Here, no compiler magic can save you; only proper software engineering can. (Remember that “Data Structures 101” course?)
Our data falls into five broad categories: Unicode, HTML entities, stop words, plurals and CJK segmentation.
Plurals and CJK segmentation are way too big to fit in a mobile library: 5 MB for segmentation and 48 MB for plurals. We had to discard those features altogether in Algolia Offline. (As you might have guessed, I did not include them in the initially advertised size of 3 MB…) With regard to the other three data tables, we found a way to make them more compact.
The main idea behind the compaction of our data tables is to transform random access structures into a big blob with an auxiliary index. A random access data structure is typically an array: all elements have the same size; therefore, computing the address of a given element is trivial (a multiplication). But if elements have different intrinsic sizes, you are forced to make them as big as the biggest element, which results in a lot of wasted space.
In a blob, by contrast, all elements are stored contiguously with no wasted space between them. This makes the structure more compact, but random access becomes impossible: computing the address of a given element is no longer easy. To solve that, we rely on an auxiliary structure (called an “index”, even if it has little to do with indices in Algolia’s engine) that contains the offset of each element in the BLOB. Because an offset is an integer and is typically much smaller than the actual element, this additional data structure doesn’t overcome the benefit of the blob.
By applying this principle to our data, we saved:
Overall, the binary shrunk by 669 kB. Of course, we had to trade some CPU time for this: around 5% for Unicode and HTML entities—a lot more (around +50%) for stop words, but they are accessed only a few times per query, so their performance doesn’t really matter.
Combining all the above optimizations on both code and data brought the library back at around 1 MB per hardware architecture (with slight variations across architectures and platforms). While it might still sound big, it is actually an acceptable overhead in most use cases, especially these days where high-resolution images sometimes account for the major part of an application’s bundle.
Here is a summary of our efforts:
The above numbers are for the hardware architecture armeabi-v7a on Android but, despite small variations, they would be similar on iOS or for other hardware architectures.

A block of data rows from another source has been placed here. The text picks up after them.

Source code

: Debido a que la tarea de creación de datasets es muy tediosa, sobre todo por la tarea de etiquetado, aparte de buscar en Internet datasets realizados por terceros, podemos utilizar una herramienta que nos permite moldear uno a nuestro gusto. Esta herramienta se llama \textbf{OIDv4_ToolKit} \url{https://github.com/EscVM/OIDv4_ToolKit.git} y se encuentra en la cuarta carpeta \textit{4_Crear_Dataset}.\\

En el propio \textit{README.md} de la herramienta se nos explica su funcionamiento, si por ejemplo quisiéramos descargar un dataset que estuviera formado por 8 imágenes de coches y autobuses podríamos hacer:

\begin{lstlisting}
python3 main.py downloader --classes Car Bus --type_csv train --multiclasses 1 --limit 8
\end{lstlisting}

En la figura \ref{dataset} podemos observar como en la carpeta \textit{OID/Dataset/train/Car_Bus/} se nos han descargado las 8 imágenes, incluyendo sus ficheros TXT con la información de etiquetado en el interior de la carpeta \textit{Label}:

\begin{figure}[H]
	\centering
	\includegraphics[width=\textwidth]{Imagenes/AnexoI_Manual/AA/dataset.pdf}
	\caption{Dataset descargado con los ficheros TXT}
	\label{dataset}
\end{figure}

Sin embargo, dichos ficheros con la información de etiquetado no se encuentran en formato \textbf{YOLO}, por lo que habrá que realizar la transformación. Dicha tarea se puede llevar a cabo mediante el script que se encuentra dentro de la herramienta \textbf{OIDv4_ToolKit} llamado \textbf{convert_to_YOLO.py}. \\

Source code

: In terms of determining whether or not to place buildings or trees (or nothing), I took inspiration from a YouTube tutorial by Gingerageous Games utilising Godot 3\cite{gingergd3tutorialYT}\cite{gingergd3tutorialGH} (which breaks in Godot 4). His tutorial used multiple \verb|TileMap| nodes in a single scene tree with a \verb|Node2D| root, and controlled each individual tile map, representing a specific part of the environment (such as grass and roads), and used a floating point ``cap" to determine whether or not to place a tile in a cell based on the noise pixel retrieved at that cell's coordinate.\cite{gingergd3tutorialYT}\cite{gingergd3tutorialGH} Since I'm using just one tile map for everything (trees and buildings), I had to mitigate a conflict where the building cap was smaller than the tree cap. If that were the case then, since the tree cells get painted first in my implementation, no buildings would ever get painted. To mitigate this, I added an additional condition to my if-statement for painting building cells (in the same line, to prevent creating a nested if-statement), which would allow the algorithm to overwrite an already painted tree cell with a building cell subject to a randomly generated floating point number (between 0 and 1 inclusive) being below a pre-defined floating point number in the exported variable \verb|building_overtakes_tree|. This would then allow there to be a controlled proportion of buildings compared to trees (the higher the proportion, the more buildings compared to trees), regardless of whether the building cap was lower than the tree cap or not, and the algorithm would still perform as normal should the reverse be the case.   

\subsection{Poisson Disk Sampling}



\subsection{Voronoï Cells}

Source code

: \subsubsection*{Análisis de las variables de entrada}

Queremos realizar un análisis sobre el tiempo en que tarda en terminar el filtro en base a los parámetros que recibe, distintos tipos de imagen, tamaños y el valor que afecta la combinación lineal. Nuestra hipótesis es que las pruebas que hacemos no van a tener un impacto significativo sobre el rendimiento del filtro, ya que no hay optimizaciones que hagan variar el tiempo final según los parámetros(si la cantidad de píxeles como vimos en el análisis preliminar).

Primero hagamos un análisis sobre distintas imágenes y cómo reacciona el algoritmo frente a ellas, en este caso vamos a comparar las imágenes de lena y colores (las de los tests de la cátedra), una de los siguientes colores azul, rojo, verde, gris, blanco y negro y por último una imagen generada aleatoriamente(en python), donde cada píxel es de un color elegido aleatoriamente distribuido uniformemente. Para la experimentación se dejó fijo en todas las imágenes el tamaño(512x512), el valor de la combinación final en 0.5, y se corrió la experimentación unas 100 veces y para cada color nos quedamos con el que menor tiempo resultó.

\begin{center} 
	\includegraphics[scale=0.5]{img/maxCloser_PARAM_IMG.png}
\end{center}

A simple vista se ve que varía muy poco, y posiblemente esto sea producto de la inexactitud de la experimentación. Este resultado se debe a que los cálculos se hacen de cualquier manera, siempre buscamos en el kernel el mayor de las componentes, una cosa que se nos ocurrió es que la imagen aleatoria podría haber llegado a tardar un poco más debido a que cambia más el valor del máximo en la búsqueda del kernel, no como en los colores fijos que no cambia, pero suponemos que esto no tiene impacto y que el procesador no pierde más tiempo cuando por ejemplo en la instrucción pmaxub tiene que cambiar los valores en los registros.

We hope that these tips & tricks will be useful for reducing the size of your mobile libraries or applications. There are always trade-offs to be made between speed and space, but with sensible compiler and linker settings, and carefully crafted data structures, you can achieve dramatic space savings without sacrificing much of execution speed.
In the end, Algolia Offline performs a typical search query under 50 ms on a mid-range device. That’s more than the cloud-hosted engine, of course; but thanks to the lack of any network transmission, the elapsed processing time is about the same. This makes instant search a reality on mobile—even offline.